# Prompt
A stretch of the entries below is to be set down exactly, running from the line with "Bez tego ich" through the line with "W nauce eksperymentalnej, w~tym", both included, and no other line.

START Source records

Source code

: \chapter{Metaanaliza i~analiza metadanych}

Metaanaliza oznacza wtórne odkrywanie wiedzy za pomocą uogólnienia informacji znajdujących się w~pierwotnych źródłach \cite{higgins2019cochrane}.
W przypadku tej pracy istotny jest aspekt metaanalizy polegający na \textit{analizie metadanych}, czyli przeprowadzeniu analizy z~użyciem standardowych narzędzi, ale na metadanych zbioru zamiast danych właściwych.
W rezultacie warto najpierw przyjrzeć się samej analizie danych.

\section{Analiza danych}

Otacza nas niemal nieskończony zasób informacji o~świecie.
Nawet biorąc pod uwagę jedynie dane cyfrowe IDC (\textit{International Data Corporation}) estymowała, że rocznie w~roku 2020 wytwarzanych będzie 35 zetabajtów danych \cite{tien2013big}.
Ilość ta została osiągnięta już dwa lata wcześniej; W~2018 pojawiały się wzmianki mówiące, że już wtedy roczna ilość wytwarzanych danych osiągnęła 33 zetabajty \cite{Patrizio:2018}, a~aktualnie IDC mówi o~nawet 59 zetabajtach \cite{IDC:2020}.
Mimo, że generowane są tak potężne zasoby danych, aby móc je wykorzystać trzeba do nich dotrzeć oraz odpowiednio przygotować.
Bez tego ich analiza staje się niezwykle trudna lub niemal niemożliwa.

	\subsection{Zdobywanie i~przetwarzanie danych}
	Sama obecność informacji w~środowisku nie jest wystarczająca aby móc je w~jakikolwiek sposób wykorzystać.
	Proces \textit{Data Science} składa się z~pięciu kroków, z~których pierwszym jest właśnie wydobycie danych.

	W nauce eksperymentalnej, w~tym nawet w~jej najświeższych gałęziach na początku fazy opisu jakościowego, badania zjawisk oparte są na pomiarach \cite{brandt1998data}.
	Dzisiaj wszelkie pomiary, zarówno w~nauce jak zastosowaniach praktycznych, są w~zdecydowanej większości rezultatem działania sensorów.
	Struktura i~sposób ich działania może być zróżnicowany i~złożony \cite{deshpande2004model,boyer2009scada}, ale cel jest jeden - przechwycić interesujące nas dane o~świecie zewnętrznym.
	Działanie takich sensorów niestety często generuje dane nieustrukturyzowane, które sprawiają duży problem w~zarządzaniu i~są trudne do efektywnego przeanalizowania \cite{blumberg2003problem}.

END Source records
START Source records

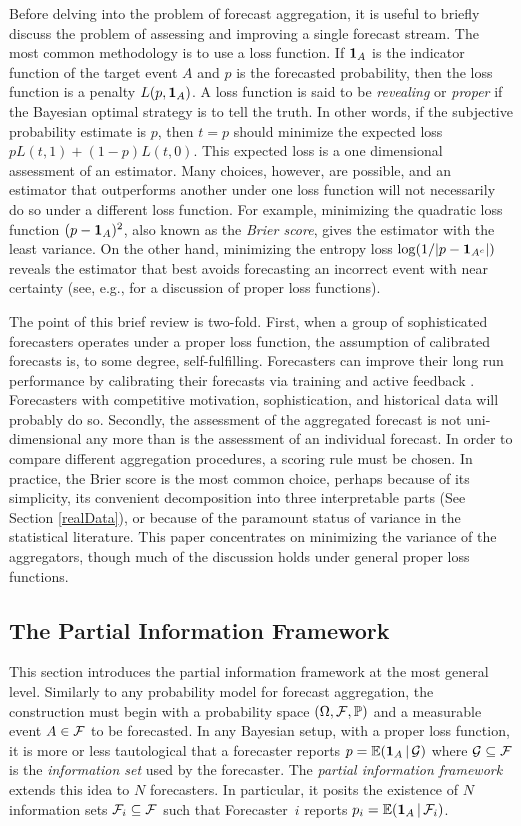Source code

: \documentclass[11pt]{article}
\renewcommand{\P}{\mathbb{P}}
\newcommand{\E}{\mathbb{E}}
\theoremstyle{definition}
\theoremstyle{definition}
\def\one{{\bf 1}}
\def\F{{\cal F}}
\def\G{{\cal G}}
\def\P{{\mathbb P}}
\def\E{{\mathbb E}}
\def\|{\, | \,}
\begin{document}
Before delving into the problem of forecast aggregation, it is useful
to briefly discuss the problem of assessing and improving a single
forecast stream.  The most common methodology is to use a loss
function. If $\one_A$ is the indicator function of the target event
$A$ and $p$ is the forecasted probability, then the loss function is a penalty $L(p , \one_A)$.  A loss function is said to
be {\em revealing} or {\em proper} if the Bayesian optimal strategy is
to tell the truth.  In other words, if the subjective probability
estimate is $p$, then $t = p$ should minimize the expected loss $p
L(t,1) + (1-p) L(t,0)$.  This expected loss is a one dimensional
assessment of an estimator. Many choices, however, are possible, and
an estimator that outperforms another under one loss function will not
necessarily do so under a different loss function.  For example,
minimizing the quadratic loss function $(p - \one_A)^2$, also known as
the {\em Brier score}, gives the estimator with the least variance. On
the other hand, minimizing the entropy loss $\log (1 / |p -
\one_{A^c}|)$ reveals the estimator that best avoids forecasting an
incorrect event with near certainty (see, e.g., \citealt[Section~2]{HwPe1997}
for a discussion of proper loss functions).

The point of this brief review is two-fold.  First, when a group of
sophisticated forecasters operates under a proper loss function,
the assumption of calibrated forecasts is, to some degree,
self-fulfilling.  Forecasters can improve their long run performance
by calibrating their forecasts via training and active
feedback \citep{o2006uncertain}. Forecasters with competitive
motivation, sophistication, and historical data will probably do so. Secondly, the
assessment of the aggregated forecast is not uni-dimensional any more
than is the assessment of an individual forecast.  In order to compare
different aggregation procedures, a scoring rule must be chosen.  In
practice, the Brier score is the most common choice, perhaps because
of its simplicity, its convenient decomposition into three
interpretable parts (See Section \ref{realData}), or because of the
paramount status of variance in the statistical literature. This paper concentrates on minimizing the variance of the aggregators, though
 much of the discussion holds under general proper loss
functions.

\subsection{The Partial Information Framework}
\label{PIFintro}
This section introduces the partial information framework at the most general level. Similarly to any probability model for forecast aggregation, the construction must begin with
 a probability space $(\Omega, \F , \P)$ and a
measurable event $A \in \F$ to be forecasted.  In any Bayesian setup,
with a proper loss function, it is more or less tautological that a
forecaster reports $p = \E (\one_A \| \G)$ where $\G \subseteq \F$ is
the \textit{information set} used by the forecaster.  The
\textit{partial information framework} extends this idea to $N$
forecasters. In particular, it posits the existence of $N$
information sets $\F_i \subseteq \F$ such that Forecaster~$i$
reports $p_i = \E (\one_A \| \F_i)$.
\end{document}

END Source records
START Source records

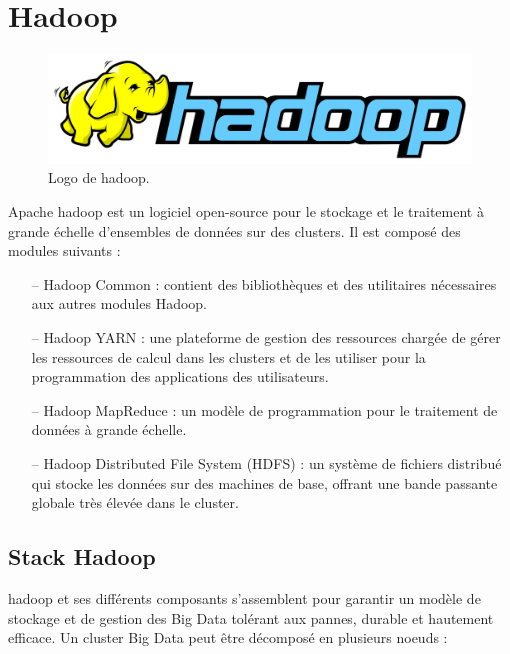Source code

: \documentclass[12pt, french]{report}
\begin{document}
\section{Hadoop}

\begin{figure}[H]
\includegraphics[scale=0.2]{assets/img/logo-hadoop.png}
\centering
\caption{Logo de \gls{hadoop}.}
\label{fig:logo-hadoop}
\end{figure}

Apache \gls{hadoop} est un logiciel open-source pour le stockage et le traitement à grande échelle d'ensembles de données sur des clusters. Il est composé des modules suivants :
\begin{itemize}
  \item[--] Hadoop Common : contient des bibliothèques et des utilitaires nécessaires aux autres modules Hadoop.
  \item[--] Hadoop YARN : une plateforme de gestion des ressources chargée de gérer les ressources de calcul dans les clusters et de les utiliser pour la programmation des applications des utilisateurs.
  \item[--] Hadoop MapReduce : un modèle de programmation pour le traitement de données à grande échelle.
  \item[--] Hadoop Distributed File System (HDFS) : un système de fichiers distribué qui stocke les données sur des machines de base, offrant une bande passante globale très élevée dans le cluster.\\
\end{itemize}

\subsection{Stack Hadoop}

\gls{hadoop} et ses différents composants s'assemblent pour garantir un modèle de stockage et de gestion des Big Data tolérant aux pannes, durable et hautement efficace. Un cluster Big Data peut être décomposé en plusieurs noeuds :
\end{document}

END Source records

# Exercise response
Bez tego ich analiza staje się niezwykle trudna lub niemal niemożliwa.

	\subsection{Zdobywanie i~przetwarzanie danych}
	Sama obecność informacji w~środowisku nie jest wystarczająca aby móc je w~jakikolwiek sposób wykorzystać.
	Proces \textit{Data Science} składa się z~pięciu kroków, z~których pierwszym jest właśnie wydobycie danych.

	W nauce eksperymentalnej, w~tym nawet w~jej najświeższych gałęziach na początku fazy opisu jakościowego, badania zjawisk oparte są na pomiarach \cite{brandt1998data}.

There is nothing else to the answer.